(Directions): In the data that follows, find the line containing "B \mid \exists"; then quote that line and every line after it, exactly, through the last one.

(Input records):

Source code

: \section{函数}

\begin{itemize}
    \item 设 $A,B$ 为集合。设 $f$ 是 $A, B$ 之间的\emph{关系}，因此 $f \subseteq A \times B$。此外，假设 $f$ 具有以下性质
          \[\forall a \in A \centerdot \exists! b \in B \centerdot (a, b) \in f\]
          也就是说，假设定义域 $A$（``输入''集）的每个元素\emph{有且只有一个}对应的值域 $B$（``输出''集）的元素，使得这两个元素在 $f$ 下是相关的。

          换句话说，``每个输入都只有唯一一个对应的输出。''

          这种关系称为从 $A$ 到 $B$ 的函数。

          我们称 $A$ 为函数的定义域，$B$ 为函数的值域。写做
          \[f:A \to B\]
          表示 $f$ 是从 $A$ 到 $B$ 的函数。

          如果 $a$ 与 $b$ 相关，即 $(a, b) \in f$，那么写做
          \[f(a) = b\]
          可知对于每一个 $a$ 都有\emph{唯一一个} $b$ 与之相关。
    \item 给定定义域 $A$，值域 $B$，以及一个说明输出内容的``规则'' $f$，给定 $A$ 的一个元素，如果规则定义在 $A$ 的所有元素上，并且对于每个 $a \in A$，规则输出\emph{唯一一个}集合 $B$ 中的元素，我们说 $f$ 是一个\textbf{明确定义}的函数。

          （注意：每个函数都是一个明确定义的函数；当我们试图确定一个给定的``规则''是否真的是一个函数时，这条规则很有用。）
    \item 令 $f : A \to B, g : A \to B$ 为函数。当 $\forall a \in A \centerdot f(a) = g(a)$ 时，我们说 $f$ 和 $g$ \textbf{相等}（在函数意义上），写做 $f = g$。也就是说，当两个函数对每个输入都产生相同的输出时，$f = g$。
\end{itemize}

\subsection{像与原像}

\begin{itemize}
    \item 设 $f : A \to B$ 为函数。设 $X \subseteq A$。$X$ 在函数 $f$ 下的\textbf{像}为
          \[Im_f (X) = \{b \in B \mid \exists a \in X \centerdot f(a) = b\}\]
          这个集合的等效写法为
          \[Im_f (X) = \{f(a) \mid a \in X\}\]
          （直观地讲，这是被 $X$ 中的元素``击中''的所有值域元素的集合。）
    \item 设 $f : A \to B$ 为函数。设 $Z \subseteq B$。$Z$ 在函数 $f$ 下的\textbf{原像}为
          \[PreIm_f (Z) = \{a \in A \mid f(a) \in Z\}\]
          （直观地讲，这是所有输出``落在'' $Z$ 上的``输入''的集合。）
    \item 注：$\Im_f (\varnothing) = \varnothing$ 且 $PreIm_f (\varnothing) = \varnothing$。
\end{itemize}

(Answer to the problem):
          \[Im_f (X) = \{b \in B \mid \exists a \in X \centerdot f(a) = b\}\]
          这个集合的等效写法为
          \[Im_f (X) = \{f(a) \mid a \in X\}\]
          （直观地讲，这是被 $X$ 中的元素``击中''的所有值域元素的集合。）
    \item 设 $f : A \to B$ 为函数。设 $Z \subseteq B$。$Z$ 在函数 $f$ 下的\textbf{原像}为
          \[PreIm_f (Z) = \{a \in A \mid f(a) \in Z\}\]
          （直观地讲，这是所有输出``落在'' $Z$ 上的``输入''的集合。）
    \item 注：$\Im_f (\varnothing) = \varnothing$ 且 $PreIm_f (\varnothing) = \varnothing$。
\end{itemize}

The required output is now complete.